More recently, the mechanistic change from ATRP to CROP was successfully applied for the synthesis of (PSt-b-PTHF)/clay nanocomposite. An ATRP initiator introduced onto clay surfaces by cation exchange was employed in the polymerization of St yielding St-clay nanocomposites with bromo functionality. Consequently, the CROP of THF was performed in the presence of this bromo-fimctional clay-polymer macroinitiator (Scheme 57). 

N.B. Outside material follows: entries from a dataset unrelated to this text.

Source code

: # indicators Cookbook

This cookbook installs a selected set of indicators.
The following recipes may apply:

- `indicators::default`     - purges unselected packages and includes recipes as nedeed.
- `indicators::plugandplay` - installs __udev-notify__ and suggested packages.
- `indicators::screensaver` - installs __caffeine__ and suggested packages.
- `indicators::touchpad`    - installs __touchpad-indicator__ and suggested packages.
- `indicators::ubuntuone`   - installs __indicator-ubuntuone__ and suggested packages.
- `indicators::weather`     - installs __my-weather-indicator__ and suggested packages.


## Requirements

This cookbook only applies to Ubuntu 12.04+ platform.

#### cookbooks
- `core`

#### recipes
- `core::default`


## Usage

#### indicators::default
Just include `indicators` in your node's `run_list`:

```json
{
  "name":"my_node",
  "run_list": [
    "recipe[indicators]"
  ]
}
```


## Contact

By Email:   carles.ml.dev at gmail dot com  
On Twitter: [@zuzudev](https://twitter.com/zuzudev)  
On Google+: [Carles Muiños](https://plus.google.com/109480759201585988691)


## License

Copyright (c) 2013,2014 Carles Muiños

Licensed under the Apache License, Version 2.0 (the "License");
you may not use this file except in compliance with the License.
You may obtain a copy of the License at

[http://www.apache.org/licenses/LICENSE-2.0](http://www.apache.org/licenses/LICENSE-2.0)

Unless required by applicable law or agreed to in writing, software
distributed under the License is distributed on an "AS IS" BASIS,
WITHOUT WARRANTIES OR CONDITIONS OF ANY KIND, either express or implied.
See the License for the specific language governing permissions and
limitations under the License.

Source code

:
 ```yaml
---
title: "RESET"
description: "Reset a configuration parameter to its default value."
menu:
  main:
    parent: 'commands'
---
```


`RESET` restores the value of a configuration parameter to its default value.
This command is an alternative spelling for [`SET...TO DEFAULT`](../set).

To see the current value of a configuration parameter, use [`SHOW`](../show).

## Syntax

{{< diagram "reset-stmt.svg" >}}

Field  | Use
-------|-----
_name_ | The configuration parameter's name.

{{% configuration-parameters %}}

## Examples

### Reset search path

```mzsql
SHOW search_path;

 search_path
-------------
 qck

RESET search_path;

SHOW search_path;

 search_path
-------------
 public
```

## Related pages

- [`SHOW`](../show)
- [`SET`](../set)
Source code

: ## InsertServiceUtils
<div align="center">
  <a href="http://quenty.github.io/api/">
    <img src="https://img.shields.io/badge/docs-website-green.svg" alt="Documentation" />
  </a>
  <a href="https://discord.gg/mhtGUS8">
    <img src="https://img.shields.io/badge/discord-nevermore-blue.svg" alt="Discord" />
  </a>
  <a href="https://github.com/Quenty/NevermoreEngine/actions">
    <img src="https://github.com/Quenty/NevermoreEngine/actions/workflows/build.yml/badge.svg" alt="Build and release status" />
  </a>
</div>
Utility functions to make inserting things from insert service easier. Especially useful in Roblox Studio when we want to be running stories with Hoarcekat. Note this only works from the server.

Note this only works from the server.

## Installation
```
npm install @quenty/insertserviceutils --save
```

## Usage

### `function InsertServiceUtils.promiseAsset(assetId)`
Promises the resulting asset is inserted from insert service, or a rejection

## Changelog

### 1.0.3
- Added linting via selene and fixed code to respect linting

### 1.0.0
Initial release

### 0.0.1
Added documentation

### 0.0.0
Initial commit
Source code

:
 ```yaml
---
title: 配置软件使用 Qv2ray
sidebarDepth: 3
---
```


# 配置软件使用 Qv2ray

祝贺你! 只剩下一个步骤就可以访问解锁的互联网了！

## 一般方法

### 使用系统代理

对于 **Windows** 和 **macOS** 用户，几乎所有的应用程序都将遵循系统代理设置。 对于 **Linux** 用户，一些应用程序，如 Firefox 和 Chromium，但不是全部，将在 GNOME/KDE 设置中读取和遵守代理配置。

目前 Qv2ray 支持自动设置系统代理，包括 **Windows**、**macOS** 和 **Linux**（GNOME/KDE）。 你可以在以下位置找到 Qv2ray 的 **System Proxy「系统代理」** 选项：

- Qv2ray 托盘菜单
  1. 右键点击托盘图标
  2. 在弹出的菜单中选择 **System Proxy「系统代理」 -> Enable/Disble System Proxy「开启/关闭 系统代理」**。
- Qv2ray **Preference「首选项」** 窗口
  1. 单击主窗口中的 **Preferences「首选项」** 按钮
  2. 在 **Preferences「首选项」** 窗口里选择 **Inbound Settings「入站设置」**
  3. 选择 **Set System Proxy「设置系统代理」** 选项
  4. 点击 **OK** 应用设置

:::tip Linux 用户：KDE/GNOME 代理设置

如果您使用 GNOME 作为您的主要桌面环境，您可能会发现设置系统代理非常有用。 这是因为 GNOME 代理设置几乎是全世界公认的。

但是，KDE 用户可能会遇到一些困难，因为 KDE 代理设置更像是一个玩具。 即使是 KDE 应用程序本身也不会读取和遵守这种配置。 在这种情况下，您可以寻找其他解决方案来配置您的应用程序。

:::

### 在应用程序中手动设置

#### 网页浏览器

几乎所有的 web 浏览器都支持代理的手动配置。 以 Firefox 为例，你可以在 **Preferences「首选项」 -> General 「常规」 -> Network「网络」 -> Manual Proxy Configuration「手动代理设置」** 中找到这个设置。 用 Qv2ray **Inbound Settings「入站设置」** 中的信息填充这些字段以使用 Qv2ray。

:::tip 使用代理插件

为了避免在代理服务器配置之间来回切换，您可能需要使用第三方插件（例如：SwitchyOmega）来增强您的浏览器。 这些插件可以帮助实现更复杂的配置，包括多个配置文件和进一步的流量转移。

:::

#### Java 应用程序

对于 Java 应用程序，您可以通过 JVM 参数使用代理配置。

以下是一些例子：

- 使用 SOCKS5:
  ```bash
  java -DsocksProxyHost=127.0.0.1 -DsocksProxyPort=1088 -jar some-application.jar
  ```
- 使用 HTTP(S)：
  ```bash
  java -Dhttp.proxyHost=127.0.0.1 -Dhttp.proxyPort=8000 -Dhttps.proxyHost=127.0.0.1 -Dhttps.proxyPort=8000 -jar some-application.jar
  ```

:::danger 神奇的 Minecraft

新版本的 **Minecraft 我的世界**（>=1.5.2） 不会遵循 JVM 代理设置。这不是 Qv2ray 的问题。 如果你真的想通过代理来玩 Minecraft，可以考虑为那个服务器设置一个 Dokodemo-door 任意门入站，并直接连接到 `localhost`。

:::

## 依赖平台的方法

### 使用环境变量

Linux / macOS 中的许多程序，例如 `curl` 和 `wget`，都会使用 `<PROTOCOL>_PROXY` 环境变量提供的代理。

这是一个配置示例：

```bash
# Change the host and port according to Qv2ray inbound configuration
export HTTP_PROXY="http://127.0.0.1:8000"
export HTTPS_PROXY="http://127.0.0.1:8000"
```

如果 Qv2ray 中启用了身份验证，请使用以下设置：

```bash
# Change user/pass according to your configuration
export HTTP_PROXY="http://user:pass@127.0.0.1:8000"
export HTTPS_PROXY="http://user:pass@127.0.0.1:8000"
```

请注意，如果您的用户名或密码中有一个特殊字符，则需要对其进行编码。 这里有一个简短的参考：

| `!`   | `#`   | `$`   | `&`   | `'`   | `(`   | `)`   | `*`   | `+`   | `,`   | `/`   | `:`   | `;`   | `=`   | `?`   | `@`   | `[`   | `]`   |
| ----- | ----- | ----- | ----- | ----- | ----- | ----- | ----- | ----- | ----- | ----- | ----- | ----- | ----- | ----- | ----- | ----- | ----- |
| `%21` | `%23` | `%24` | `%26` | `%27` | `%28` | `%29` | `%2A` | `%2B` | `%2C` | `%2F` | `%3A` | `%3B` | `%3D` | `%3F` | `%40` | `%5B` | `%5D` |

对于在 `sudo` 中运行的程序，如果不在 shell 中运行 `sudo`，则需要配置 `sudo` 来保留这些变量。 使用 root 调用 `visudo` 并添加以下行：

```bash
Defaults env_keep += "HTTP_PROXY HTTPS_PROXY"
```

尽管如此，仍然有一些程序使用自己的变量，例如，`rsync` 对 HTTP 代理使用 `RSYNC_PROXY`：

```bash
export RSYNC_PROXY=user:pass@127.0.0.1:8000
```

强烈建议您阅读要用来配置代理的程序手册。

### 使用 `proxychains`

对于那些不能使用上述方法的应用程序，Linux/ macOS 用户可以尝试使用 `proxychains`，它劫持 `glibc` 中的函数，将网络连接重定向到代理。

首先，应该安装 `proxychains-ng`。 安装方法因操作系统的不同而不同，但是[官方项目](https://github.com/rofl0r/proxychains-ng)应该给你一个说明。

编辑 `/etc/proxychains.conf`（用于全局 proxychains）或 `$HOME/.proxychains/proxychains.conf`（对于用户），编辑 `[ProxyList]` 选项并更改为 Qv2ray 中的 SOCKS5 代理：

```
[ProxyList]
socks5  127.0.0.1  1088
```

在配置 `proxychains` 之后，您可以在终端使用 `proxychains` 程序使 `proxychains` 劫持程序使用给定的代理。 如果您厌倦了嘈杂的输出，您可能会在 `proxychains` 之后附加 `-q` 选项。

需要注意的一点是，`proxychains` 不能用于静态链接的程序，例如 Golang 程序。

Kurokawa et al. [258-260] developed a novel but somewhat complex procedure for the preparation of PP/clay nanocomposites and studied some factors controlling mechanical properties of PP/clay mineral nanocomposites. This method consisted of the following three steps (1) a small amount of polymerizing polar monomer, diacetone acrylamide, was intercalated between clay mineral [hydrophobic hectorite (HC) and hydrophobic MMT clay] layers, surface of which was ion exchanged with quaternary ammonium cations, and then polymerized to expand the interlayer distance (2) polar maleic acid-grafted PP (m-PP), in addition was intercalated into the interlayer space to make a composite (master batch, MB) (3) the prepared MB was finally mixed with a conventional PP by melt twin-screw extrusion at 180°C and at a mixing rate of 160 rpm to prepare nanocomposite. Authors observed that the properties of the nanocomposite strongly dependent on the stiffness of clay mineral layer. Similar improvement of mechanical properties of the PP/clay/m-PP nanocomposites was observed by other researchers [50,261].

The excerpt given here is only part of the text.